La Douleur.
Le déclin amène pour la plupart des hommes la période morose de la vieillesse, avec ses lassitudes, ses infirmités, ses abandons. Les lumières s’éteignent, les sympathies, les consolations se retirent ; les rêves, les espérances s’évanouissent. Les fosses se creusent, de plus en plus nombreuses, autour de nous. Alors s’ouvrent de longues heures d’immobilité, d’inaction, de souffrance. Elles nous obligent à rentrer en nous-mêmes, à passer souvent en revue les actes et les souvenirs de notre vie. C’est là une épreuve nécessaire, afin que l’âme, avant de quitter son enveloppe, acquière cette maturité, ce jugement, cette clairvoyance des choses qui seront le couronnement de sa carrière terrestre.
Aussi, lorsque nous maudissons les heures en apparence stériles et désolées de la vieillesse infirme, solitaire, nous méconnaissons un des plus grands bienfaits que la nature nous offre. Nous oublions que la vieillesse douloureuse est le creuset où se complètent les épurations.

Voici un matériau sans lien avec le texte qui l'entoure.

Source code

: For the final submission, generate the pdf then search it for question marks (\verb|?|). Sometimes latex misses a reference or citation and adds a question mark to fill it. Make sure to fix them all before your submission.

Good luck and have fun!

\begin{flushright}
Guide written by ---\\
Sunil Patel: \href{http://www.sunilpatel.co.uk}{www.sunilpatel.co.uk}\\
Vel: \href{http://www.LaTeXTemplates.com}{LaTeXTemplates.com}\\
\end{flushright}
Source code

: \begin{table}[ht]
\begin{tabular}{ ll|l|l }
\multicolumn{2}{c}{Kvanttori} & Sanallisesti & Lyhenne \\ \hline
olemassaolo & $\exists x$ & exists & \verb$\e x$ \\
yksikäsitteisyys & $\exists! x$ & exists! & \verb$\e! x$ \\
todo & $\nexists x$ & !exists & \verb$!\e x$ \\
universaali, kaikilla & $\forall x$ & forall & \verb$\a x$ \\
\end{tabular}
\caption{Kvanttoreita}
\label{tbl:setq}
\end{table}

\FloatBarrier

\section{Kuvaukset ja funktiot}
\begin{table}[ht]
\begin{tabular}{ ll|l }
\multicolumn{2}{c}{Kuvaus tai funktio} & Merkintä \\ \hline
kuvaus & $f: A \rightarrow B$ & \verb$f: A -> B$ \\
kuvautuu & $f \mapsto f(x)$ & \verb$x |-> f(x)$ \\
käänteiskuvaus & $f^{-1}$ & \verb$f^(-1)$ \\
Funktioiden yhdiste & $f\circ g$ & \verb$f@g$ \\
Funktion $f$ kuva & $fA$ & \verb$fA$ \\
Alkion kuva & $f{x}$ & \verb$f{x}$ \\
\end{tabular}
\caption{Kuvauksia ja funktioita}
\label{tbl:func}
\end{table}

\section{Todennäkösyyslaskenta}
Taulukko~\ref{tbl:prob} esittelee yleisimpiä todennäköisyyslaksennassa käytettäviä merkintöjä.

A ce moment de l’existence, les rayons et les forces que, durant les années de jeunesse et de virilité, nous dispersions de toutes parts dans notre activité et notre exubérance, se concentrent, convergent vers les profondeurs de l’être, attisant la conscience et procurant à l’homme plus de sagesse et de maturité. Peu à peu, l’harmonie se fait entre nos pensées et les radiations extérieures ; la mélodie intime s’accorde avec la mélodie divine. Il y a alors, dans la vieillesse résignée, plus de grandeur et de beauté sereine que dans l’éclat de la jeunesse et la puissance de l’âge mûr. Sous l’action du temps, ce qu’il y a de profond, d’immuable en nous se dégage, et le front de certains vieillards s’auréole des clartés de l’Au-delà.

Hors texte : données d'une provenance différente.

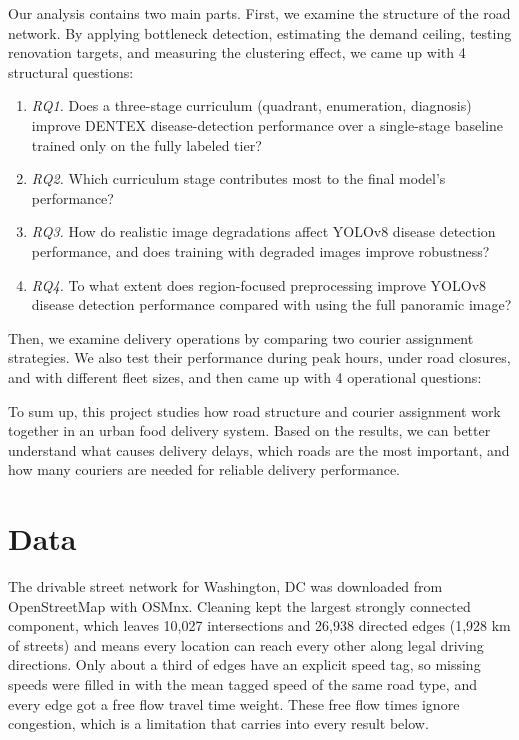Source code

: \documentclass[
  11pt,
]{article}
\providecommand{\tightlist}{%
  \setlength{\itemsep}{0pt}\setlength{\parskip}{0pt}}
\begin{document}
Our analysis contains two main parts. First, we examine the structure of
the road network. By applying bottleneck detection, estimating the
demand ceiling, testing renovation targets, and measuring the clustering
effect, we came up with 4 structural questions:

\begin{enumerate}
\def\labelenumi{\arabic{enumi}.}
\tightlist
\item
  \emph{RQ1.} Does a three-stage curriculum (quadrant, enumeration,
  diagnosis) improve DENTEX disease-detection performance over a
  single-stage baseline trained only on the fully labeled tier?
\item
  \emph{RQ2.} Which curriculum stage contributes most to the final
  model's performance?
\item
  \emph{RQ3.} How do realistic image degradations affect YOLOv8 disease
  detection performance, and does training with degraded images improve
  robustness?
\item
  \emph{RQ4.} To what extent does region-focused preprocessing improve
  YOLOv8 disease detection performance compared with using the full
  panoramic image?
\end{enumerate}

Then, we examine delivery operations by comparing two courier assignment
strategies. We also test their performance during peak hours, under road
closures, and with different fleet sizes, and then came up with 4
operational questions:

To sum up, this project studies how road structure and courier
assignment work together in an urban food delivery system. Based on the
results, we can better understand what causes delivery delays, which
roads are the most important, and how many couriers are needed for
reliable delivery performance.

\section{Data}\label{data}

The drivable street network for Washington, DC was downloaded from
OpenStreetMap with OSMnx. Cleaning kept the largest strongly connected
component, which leaves 10,027 intersections and 26,938 directed edges
(1,928 km of streets) and means every location can reach every other
along legal driving directions. Only about a third of edges have an
explicit speed tag, so missing speeds were filled in with the mean
tagged speed of the same road type, and every edge got a free flow
travel time weight. These free flow times ignore congestion, which is a
limitation that carries into every result below.
\end{document}
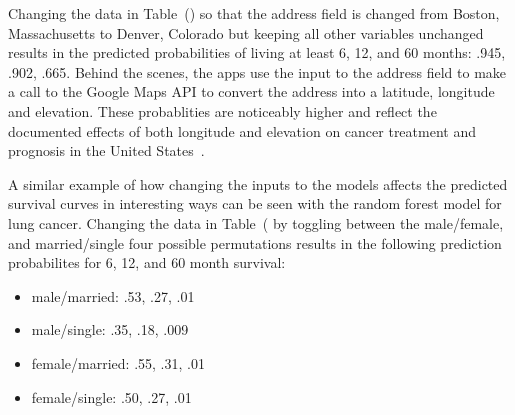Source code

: \documentclass[10pt,letterpaper]{article}
\begin{document}
Changing the data in Table~() so that the address field is changed from Boston, Massachusetts to Denver, Colorado but keeping all other variables unchanged results in the predicted probabilities of living at least 6, 12, and 60 months: .945, .902, .665. 
Behind the scenes, the apps use the input to the address field to make a call to the Google Maps API to convert the address into a latitude, longitude and elevation.
These probablities are noticeably higher and reflect the documented effects of both longitude and elevation on cancer treatment and prognosis in the United States~\cite{kob4}.

A similar example of how changing the inputs to the models affects the predicted survival curves in interesting ways can be seen with the random forest model for lung cancer. Changing the data in Table~( by toggling between the male/female, and married/single four possible permutations results in the following prediction probabilites for 6, 12, and 60 month survival:

\begin{itemize}[noitemsep]
\item male/married:  .53, .27, .01
\item male/single: .35, .18, .009
\item female/married:  .55, .31, .01
\item female/single: .50, .27, .01
\end{itemize}
\end{document}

A tous ceux qui demandent : Pourquoi la douleur ? Je réponds : Pourquoi polir la pierre, sculpter le marbre, fondre le vitrail, marteler le fer ? C’est afin de bâtir et d’orner le temple magnifique, plein de rayons, de vibrations, d’hymnes, de parfums, où tous les arts se combinent pour exprimer le divin, préparer l’apothéose de la pensée consciente, célébrer la libération de l’esprit ! Et voyez le résultat obtenu ! De ce qui était en nous éléments épars, matériaux informes et parfois même, chez le vicieux et le déchu, ruines et débris, la douleur a dressé, construit dans le cœur de l’homme un autel splendide à la Beauté morale, à la Vérité éternelle. La statue, dans ses formes idéales et parfaites, est enfouie, cachée dans le bloc grossier. Quand l’homme n’a pas l’énergie, le savoir, la volonté de frapper, alors, avons-nous dit, vient la douleur.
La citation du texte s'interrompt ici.